4. Experimental Results

The authors evaluated PromptGuard on Stable Diffusion v1.4 against eight baselines (including UCE, SafeGen, SafetyFilter, SLD, and POSI).

Effectiveness (NSFW Removal):
- Achieved the lowest average Unsafe Ratio of 5.84%, significantly outperforming all baselines.
- Specifically reduced the unsafe ratio for sexually explicit content from 71.17% (vanilla SD) to 1.50%.
- Showed superior performance in moderating political content, a category where most existing methods fail.
Benign Preservation:
- Maintained high fidelity for safe prompts, achieving the 2nd highest CLIP Score and 3rd lowest LPIPS Score among content moderation methods.
- Unlike methods that blur or black out images, PromptGuard generates realistic, safe images that retain the semantic intent of the user.
Efficiency:
- 3.8x faster than previous moderation methods (like POSI and SLD) because it adds no external inference steps or diffusion process modifications.
- Inference time is comparable to the vanilla model (~1.39s/image).
Adversarial Robustness:
- Under three red-teaming attacks (SneakyPrompt-N, SneakyPrompt-P, and MMA-Diffusion), PromptGuard maintained an average unsafe ratio of 2.35%, outperforming all baselines.
Scalability:
- Successfully integrated a new "Self-harm" category, reducing the unsafe ratio further to 10.33% without degrading benign generation quality.
- Demonstrated transferability to SD v1.5 and SDXL without retraining the embeddings.

5. Significance

PromptGuard represents a paradigm shift in T2I safety. By moving away from heavy model retraining or external filtering pipelines, it offers a computationally efficient, modular, and highly effective solution.

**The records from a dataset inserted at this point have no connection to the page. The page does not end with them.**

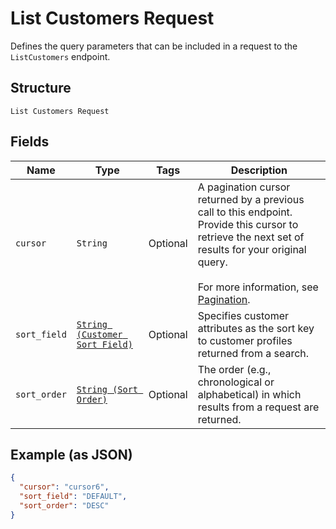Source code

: 
# List Customers Request

Defines the query parameters that can be included in a request to the
`ListCustomers` endpoint.

## Structure

`List Customers Request`

## Fields

| Name | Type | Tags | Description |
|  --- | --- | --- | --- |
| `cursor` | `String` | Optional | A pagination cursor returned by a previous call to this endpoint.<br>Provide this cursor to retrieve the next set of results for your original query.<br><br>For more information, see [Pagination](https://developer.squareup.com/docs/working-with-apis/pagination). |
| `sort_field` | [`String (Customer Sort Field)`](/doc/models/customer-sort-field.md) | Optional | Specifies customer attributes as the sort key to customer profiles returned from a search. |
| `sort_order` | [`String (Sort Order)`](/doc/models/sort-order.md) | Optional | The order (e.g., chronological or alphabetical) in which results from a request are returned. |

## Example (as JSON)

```json
{
  "cursor": "cursor6",
  "sort_field": "DEFAULT",
  "sort_order": "DESC"
}
```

Practicality: Its low latency and lack of computational overhead make it suitable for real-time deployment in commercial T2I services.
Ethical Impact: It effectively mitigates the generation of harmful content (including politically sensitive and disturbing imagery) while preserving the creative utility of the models for benign users.
Future-Proof: The soft prompt approach is model-agnostic regarding the diffusion backbone, relying only on the text encoder, making it adaptable to future T2I architectures.

In conclusion, PromptGuard sets a new state-of-the-art for T2I content moderation, balancing high safety standards with the preservation of image quality and generation speed.